WBTI Bible discussion
General Remarks on Conversion
A long, long time ago, we were given 43 Bibles by Wycliffe/SIL. Some of the Bibles belong to WBTI, others to the Bible League.
The 43 Bibles were delivered as zips. Each zip contained OSIS files, a separate file for each book of the Bible. The OSIS files were not all valid at the time of delivery. The contents of the files were encoded as UTF-8, but made extensive use of the SIL PUA for characters not present within Unicode at the time of encoding.
The major task of developing a conversion system for these Bibles was to develop a means for mass conversion of the whole set that could, hopefully, be performed by someone from SIL with a crosswire.org login. The basic conversion process was:
- Unzip the provided zips and output a modifiable table-of-contents file listing the OSIS books in their canonical order. (The converter outputs a list based on alphabetical order of the files, which sometimes needs to be modified. Neither the extracted files nor the table-of-contents file will be overwritten by subsequent executions of the build script, permitting corrections.)

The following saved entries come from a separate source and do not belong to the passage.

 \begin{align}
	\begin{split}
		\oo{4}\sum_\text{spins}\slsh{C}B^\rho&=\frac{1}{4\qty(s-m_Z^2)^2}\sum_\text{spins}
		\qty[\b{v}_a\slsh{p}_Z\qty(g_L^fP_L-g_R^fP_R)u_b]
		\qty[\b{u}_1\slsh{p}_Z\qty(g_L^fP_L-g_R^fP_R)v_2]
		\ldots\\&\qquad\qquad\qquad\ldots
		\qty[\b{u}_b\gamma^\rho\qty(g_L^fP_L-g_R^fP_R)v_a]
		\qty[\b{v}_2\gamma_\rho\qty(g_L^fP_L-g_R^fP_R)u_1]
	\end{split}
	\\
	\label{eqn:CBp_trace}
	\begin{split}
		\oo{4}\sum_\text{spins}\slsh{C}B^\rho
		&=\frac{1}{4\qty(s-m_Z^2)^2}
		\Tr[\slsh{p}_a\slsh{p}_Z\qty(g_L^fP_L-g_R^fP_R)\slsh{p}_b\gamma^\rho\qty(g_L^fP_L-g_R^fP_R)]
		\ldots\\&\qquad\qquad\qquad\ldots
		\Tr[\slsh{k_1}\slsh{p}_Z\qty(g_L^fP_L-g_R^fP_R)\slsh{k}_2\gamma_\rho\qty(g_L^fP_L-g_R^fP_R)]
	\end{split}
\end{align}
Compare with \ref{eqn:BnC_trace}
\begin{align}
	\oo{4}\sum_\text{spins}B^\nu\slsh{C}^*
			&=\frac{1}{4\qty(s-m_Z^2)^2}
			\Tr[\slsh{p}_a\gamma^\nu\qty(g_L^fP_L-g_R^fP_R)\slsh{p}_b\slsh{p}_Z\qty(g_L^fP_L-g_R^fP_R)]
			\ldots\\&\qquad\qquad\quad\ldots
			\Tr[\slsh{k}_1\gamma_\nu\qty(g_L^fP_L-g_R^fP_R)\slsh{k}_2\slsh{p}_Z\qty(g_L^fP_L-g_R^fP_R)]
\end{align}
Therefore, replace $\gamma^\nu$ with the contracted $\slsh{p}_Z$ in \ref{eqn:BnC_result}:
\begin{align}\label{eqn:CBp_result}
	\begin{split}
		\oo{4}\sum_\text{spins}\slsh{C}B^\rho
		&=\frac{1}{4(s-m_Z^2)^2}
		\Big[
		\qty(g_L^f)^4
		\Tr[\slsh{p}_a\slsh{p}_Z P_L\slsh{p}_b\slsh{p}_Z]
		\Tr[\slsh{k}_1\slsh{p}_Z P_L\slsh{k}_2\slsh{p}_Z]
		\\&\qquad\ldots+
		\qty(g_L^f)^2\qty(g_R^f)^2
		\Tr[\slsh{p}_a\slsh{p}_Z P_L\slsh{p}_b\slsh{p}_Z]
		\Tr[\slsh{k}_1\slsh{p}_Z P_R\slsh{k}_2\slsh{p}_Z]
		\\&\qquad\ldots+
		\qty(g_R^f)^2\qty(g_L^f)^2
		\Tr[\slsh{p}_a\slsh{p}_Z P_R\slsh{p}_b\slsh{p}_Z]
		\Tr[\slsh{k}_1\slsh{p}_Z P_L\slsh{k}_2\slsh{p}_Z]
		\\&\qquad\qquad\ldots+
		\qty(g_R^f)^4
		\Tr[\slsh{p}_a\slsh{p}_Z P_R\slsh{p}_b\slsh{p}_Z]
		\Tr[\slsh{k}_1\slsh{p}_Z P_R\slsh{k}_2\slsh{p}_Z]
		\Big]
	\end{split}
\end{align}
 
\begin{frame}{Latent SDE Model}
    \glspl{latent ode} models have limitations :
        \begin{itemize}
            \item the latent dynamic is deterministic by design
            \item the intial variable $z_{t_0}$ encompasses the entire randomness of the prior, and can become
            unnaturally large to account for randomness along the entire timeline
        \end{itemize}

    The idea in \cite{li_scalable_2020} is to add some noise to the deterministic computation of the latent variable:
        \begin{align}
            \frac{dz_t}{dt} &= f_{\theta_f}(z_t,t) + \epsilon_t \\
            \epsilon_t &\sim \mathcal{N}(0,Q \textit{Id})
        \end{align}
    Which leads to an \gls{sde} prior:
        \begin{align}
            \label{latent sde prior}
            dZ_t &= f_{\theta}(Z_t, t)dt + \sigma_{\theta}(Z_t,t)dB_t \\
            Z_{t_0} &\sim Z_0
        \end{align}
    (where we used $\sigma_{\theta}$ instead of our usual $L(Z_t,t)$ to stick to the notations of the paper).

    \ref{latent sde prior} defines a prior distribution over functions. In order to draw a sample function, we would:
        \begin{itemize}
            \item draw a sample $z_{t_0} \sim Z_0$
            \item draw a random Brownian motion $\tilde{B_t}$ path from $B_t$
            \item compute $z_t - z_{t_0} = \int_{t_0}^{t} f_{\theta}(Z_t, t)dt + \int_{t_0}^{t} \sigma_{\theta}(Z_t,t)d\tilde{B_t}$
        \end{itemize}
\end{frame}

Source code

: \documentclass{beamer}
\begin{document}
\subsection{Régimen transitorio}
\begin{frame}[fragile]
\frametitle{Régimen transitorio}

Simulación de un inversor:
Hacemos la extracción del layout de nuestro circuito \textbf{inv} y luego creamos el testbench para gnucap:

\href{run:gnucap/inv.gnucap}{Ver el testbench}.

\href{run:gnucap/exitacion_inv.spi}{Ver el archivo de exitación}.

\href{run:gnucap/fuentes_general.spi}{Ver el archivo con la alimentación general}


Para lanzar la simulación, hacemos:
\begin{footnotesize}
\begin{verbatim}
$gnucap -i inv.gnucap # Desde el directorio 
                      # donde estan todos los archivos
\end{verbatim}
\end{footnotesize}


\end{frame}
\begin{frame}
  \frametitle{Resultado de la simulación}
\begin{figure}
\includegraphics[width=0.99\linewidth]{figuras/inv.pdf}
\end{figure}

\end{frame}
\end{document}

- Create a single OSIS file from the separate book files, using the header of the first file and the body of all files.
- Use TECkit with SIL's own PUA to Unicode 5.1 converter to convert as much of the PUA content as possible to Unicode 5.1. (Since complete conversion remains unlikely and Unicode 5.1 fonts are uncommon, use of recent builds of Charis SIL is recommended and included in the .conf.)
- Determine a module name based on the language, owner, & year of publication: (lowercase language code)_(uppercase owner)_(4-digit year)
- Construct .confs based on header information from the first provided OSIS file.
- Run osis2mod on the combined, validated OSIS file.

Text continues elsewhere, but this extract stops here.